When I saw that we were reading Wendy Brown, after we had read some of her quotes in Sweeney’s book, I was prepared to feel negatively about her.  I’m not sure if I understood correctly, but when reading “Reading is my Window” I understood that Sweeney was often arguing against Brown’s words and I often find myself taking the authors side.  So it was interesting to begin reading Brown feeling like I was going to question everything she said (when normally I tend to go along with the authors words), and this was more complicated by the fact that I had to read slowly to understand.  I tried to read critical, and even though I thought I would be against a lot of what she wrote, what I understood mostly made sense to me, but was also complicated by the fact that a lot of it seemed paradoxical.  Examples of some paradoxes I stumbled across were:

  1. that using your freedom to choose negates what freedom is because it cancels out the original freedom you had
  2. the modern day desire to make private matters public
  3. silence as “shelter for power” vs “shelter from power”

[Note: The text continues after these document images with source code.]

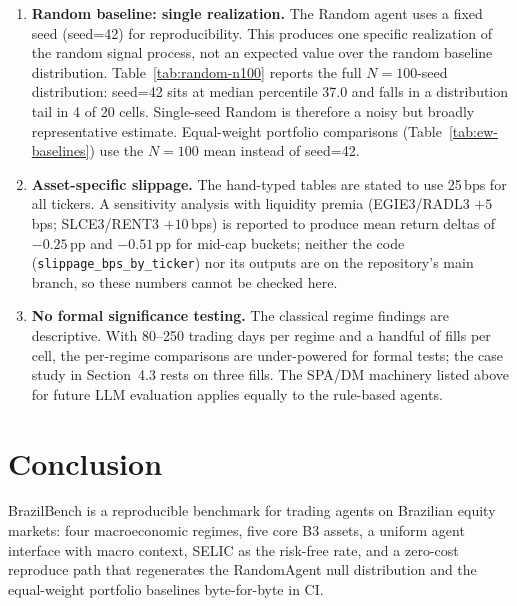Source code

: \documentclass{article}
\begin{document}
\begin{enumerate}
\item \textbf{Random baseline: single realization.} The Random agent
uses a fixed seed (seed=42) for reproducibility. This produces one
specific realization of the random signal process, not an expected
value over the random baseline distribution. Table~\ref{tab:random-n100}
reports the full $N{=}100$-seed distribution: seed=42 sits at median
percentile 37.0 and falls in a distribution tail in 4 of 20 cells.
Single-seed Random is therefore a noisy but broadly representative
estimate. Equal-weight portfolio comparisons (Table~\ref{tab:ew-baselines})
use the $N{=}100$ mean instead of seed=42.

\item \textbf{Asset-specific slippage.} The hand-typed tables are stated
to use 25\,bps for all tickers. A sensitivity analysis with liquidity premia
(EGIE3/RADL3 $+5$\,bps; SLCE3/RENT3 $+10$\,bps) is reported to produce mean
return deltas of $-0.25$\,pp and $-0.51$\,pp for mid-cap buckets; neither
the code (\texttt{slippage\_bps\_by\_ticker}) nor its outputs are on the
repository's main branch, so these numbers cannot be checked here.

\item \textbf{No formal significance testing.} The classical regime
findings are descriptive. With 80--250 trading days per regime and a
handful of fills per cell, the per-regime comparisons are
under-powered for formal tests; the case study in Section~4.3 rests
on three fills. The SPA/DM machinery listed above for future LLM
evaluation applies equally to the rule-based agents.

\end{enumerate}

\section{Conclusion}

BrazilBench is a reproducible benchmark for trading agents on
Brazilian equity markets: four macroeconomic regimes, five core B3
assets, a uniform agent interface with macro context, SELIC as the
risk-free rate, and a zero-cost reproduce path that regenerates the
RandomAgent null distribution and the equal-weight portfolio
baselines byte-for-byte in CI.
\end{document}
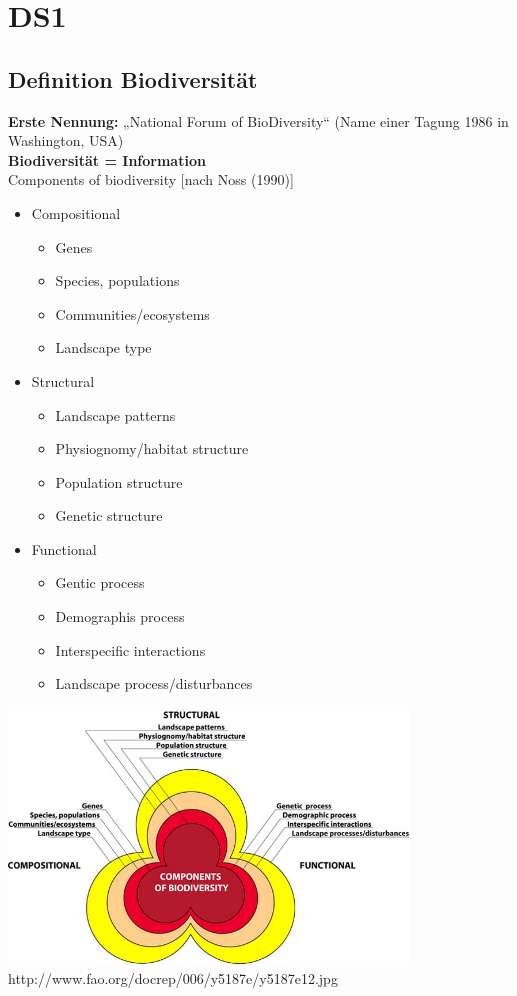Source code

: \section{DS1}
\subsection{Definition Biodiversität}
\textbf{Erste Nennung:} „National Forum of BioDiversity“ (Name einer Tagung 1986 in Washington, USA)\\
\textbf{Biodiversität = Information}\\
Components of biodiversity [nach Noss (1990)]
\begin{itemize}
	\item Compositional
	\begin{itemize}
		\item Genes
		\item Species, populations
		\item Communities/ecosystems
		\item Landscape type
	\end{itemize}
	\item Structural
	\begin{itemize}
		\item Landscape patterns
		\item Physiognomy/habitat structure
		\item Population structure
		\item Genetic structure
	\end{itemize}
	\item Functional
	\begin{itemize}
		\item Gentic process
		\item Demographis process
		\item Interspecific interactions
		\item Landscape process/disturbances
	\end{itemize}
\end{itemize}

\includegraphics[width=0.8\textwidth]{lectures/DS1/pix/y5187e12.jpg}\\
http://www.fao.org/docrep/006/y5187e/y5187e12.jpg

  4. how labeling and putting a name to a negative experience may reinforce the experience
  5. when you try to tell personal stories and create a community, this ends up excluding people

Basically, it was hard not to agree with Brown, but I don’t know where these paradoxes leave me.  I felt kind of like she was saying "silence is both everything and nothing", but I find myself looking for something more specific... I'm still asking “What is silence?”.  I wonder if she is trying to show there aren’t concrete answers to these questions, but we should still explore them anyway.